Supplied entries START
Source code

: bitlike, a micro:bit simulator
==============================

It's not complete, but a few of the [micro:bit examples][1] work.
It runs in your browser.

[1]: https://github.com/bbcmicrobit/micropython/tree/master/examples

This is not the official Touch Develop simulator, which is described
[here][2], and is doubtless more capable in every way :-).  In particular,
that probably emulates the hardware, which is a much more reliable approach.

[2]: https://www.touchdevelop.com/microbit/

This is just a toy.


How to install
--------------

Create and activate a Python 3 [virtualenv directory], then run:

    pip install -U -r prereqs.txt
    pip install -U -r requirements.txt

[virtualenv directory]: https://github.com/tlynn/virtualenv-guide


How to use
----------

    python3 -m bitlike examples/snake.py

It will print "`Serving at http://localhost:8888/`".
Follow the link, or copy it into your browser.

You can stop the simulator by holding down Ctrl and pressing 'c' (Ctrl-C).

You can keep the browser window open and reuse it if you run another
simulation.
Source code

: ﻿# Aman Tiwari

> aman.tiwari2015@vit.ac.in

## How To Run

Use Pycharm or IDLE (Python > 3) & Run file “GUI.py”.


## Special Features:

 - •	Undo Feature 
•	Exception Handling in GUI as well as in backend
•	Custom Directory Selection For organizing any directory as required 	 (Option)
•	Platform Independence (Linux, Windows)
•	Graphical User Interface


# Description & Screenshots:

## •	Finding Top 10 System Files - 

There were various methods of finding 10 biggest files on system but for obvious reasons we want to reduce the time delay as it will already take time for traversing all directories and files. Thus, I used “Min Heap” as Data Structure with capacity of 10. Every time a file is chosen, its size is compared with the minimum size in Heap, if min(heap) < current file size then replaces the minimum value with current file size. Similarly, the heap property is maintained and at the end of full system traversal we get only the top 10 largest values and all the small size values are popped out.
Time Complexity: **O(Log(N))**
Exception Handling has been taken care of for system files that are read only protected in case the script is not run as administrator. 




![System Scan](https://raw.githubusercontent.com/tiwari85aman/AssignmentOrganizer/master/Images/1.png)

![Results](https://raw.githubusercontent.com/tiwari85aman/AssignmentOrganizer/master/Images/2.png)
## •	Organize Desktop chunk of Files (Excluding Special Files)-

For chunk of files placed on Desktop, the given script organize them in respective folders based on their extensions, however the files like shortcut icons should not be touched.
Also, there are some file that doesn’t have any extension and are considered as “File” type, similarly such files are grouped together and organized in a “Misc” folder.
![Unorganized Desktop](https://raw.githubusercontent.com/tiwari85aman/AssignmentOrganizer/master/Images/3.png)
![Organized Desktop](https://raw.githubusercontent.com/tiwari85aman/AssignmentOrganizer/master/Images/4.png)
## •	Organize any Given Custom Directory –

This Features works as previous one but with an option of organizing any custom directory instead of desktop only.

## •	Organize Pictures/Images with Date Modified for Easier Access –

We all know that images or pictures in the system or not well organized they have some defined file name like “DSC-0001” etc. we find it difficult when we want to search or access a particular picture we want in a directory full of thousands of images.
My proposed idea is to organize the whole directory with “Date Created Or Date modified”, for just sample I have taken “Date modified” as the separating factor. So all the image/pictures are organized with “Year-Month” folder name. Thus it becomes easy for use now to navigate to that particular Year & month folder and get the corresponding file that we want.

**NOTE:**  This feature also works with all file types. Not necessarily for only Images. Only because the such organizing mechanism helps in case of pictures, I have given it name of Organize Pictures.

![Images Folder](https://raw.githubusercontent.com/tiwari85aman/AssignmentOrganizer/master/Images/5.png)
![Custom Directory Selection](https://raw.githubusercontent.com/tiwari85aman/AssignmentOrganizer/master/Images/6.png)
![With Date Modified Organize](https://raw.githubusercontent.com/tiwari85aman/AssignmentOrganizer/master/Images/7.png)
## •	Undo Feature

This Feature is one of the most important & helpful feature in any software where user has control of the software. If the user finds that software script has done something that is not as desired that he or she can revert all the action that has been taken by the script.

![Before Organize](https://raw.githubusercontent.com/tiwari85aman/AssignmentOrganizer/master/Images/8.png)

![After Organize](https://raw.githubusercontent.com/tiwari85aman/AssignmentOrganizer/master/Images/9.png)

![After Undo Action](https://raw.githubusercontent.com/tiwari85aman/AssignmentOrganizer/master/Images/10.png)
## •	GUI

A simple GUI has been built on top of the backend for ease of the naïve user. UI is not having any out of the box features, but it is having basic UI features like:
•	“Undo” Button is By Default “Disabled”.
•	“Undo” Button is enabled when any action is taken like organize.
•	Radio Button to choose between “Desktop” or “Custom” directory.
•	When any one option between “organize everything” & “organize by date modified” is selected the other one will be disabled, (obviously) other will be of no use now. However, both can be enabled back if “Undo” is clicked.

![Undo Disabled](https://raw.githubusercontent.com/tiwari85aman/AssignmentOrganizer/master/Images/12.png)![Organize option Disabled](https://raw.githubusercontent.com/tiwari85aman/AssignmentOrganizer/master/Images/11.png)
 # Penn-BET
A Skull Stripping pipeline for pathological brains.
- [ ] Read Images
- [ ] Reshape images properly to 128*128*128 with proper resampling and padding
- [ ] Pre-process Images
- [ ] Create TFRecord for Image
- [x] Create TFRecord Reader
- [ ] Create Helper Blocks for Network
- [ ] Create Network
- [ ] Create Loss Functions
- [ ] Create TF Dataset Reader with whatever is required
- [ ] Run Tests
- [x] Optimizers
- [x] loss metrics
Supplied entries END
What to work on: Return every line above where "Network" appears.

Response below:
- [ ] Create Helper Blocks for Network
- [ ] Create Network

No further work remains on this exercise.